Portland General Electric’s third quarter earnings were released via our earnings press release and Form 10-Q before the market opened today, both of which are available at investors.portlandgeneral.com.
The company undertakes no obligation to update publicly any forward-looking statements whether as a result of new information, future events or otherwise. This Safe Harbor statement should be incorporated as part of any transcript of this call.
Leading our discussion today are Jim Piro, CEO; Maria Pope, President and incoming CEO; and Jim Lobdell, Senior Vice President of Finance, CFO and Treasurer. Following their prepared remarks, we will open the lines for your questions. Now, it’s my pleasure to turn the call over to Jim Piro..
Thanks Chris. Good morning, everyone, and thank you for joining us. Welcome to Portland General Electric’s third quarter earnings call, and my final call as PGE’s CEO.
It’s been an honor to serve all our stakeholders in this capacity, and it’s my great privilege to hand the reins over to Maria, who will take over for me as CEO and join our Board of Directors on January 1.
Maria brings to this role a broad range of experiences and competitive field, including banking, forest products, apparel manufacturing and high tech, that has prepared her to take on the challenges and opportunities inherent in today’s fast-changing energy marketplace.
I’m pleased to have a leader with Maria’s capabilities who will continue to champion the interest of our customers, community and shareholders and ensure that we will continue to deliver safe, reliable and affordable energy to our customers. You will hear from Maria later in the call. Now let’s turn to Slide 4 to review our financial performance.
We reported net income of $40 million, or $0.44 per diluted share in the third quarter of 2017, compared with net income of $34 million, or $0.38 per diluted share in the third quarter of 2016.
Our strong earnings were the result of an increase in energy deliveries across all customer groups related to increased customer count and usage, as well as favorable weather conditions. These results were partially offset by higher power cost, an increase in depreciation and amortization, a decoupling adjustment and higher taxes.
We remain pleased with the strength of our local economy and the growth of our customer base, and we are reaffirming our full-year 2017 earnings guidance of $2.20 to $2.35 per diluted share. Now on to Slide 5 for an operational update.
Our employees and systems performed exceptionally well during the August heat wave, demonstrating reliability and resilience during the stress of sustained high temperatures of more than 100 degrees over several days, setting an all-time summer peak of 3,976 megawatts on August 3.
Overall, our generating plant availability for the quarter was excellent at 96%. Additionally, we continue to be ranked in the top quartile for customer satisfaction for residential business and key customers according to Market Strategies International and TQS Research. On to Slide 6 for an update on the economy and our customers.
This week Portland took the top spot on Forbes annual ranking of the Best Places For Business And Careers based on its strong economic outlook and surge of talent. While employment growth has slowed compared to the last two years, as the economy reaches full employment, unemployment in our service area remained low at 3.9% and lower than the U.S.

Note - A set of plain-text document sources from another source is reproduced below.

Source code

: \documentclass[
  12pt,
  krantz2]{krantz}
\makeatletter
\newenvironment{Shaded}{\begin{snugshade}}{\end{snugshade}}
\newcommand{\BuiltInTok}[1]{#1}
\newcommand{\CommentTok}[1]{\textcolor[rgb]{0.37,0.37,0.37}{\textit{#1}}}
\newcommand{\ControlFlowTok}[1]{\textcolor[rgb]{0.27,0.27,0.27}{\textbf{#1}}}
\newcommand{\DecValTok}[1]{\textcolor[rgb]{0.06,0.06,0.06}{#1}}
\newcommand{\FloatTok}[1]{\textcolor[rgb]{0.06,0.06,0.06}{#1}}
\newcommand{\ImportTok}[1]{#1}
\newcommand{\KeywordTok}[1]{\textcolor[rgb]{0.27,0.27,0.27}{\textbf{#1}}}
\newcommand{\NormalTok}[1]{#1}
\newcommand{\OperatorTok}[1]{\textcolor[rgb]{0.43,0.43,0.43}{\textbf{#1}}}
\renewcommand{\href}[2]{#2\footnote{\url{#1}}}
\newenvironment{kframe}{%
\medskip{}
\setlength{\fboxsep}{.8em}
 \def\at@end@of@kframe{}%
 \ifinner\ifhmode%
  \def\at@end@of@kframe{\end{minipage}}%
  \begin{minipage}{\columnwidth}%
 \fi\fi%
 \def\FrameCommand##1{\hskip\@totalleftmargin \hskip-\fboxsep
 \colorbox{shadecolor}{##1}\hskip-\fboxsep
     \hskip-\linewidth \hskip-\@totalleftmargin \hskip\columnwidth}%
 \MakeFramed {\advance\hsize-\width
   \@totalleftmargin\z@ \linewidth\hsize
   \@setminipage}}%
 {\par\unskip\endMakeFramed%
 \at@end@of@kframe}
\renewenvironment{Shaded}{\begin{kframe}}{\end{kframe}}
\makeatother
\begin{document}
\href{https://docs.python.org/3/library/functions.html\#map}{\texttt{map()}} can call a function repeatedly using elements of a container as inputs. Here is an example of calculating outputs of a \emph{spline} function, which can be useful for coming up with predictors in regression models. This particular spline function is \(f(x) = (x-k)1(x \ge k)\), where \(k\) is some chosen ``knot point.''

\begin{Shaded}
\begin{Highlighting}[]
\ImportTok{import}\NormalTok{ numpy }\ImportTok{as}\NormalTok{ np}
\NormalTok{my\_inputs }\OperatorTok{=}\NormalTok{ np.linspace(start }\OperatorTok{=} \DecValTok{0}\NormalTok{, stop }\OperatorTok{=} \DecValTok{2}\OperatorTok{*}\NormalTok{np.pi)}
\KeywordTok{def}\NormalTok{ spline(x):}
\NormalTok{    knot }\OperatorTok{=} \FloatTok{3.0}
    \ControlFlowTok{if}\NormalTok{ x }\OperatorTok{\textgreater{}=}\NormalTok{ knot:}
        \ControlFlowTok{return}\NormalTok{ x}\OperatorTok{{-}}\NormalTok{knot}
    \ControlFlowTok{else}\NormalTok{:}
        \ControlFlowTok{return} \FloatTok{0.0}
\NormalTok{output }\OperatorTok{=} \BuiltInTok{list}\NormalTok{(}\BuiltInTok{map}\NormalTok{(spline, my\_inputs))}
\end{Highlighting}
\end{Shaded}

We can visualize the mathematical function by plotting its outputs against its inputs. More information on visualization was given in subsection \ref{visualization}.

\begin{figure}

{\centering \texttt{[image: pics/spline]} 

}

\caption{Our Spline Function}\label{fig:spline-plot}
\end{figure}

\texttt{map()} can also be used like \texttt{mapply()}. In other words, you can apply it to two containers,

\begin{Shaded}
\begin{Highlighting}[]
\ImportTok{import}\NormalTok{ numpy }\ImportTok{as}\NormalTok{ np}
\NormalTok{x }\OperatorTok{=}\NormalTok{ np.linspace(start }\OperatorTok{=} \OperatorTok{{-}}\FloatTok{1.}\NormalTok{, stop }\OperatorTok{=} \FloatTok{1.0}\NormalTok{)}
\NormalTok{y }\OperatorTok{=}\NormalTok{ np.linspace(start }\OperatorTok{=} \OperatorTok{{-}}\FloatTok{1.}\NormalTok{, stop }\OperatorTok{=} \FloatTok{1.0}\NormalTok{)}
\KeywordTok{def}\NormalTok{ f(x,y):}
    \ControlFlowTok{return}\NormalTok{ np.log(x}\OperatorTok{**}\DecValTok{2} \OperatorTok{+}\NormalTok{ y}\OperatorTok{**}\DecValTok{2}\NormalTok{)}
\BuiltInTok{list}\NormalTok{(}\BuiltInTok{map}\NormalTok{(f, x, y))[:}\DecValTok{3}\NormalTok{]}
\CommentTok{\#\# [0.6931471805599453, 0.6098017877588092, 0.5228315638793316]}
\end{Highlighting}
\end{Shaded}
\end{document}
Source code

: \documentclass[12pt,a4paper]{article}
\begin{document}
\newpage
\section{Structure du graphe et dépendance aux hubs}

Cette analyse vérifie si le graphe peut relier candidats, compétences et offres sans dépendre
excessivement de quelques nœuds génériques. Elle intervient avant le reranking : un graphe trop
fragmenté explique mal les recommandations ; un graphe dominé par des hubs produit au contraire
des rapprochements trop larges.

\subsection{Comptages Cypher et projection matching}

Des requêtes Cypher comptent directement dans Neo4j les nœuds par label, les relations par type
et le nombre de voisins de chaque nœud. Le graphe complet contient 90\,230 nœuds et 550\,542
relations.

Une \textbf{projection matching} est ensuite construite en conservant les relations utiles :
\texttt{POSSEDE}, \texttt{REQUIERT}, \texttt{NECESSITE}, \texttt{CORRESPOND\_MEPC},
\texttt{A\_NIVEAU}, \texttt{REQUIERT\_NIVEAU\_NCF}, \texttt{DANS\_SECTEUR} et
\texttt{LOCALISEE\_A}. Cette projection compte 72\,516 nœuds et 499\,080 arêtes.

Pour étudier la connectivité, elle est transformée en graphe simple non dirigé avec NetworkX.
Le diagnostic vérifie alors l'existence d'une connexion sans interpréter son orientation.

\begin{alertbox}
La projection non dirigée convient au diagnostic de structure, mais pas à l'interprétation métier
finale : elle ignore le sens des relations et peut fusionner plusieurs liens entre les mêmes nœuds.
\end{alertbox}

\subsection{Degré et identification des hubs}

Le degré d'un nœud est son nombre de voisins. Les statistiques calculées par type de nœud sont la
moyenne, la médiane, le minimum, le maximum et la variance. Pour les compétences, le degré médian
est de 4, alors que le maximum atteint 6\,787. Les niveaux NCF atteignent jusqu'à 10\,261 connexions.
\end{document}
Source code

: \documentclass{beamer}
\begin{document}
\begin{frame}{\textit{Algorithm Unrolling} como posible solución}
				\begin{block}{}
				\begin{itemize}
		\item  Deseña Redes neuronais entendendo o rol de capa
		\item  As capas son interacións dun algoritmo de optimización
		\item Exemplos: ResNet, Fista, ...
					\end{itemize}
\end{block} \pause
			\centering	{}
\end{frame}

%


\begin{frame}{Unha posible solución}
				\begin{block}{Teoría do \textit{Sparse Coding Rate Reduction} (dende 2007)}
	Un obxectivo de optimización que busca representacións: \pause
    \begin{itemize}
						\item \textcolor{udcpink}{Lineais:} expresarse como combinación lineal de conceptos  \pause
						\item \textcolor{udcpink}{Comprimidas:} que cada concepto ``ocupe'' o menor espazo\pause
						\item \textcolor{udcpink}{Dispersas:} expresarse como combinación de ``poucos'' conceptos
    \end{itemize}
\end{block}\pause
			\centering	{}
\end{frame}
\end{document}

rate of 4.2% for September. Recently released data shows growth of 8.7% in Portland’s median household income for 2016. This was the fourth largest annual percentage change in the nation.
The continued strength of Oregon’s economy contributes in our total customer count of approximately 1.3% compared to the third quarter of 2016, and building permit trends suggest continued growth with an increase in year-to-date building permits of 6.4% in our service area, compared to 5.7% nationally.
As we forecasted at the beginning of the year, we continue to expect weather-adjusted energy deliveries in 2017 to decrease between 0% to 1% year-over-year, primarily driven by ongoing energy efficiency efforts, which are lowering the residential and commercial load growth rates.
However, during the next few years, we expect to transition back to long-term positive annual energy delivery growth of approximately 1%, which is net of 1.5% reduction in deliveries due to energy efficiency.
This outlook is based on the extension of growth in the high-tech sector, including several recent announcements of new data centers and the continuation of strong in migration.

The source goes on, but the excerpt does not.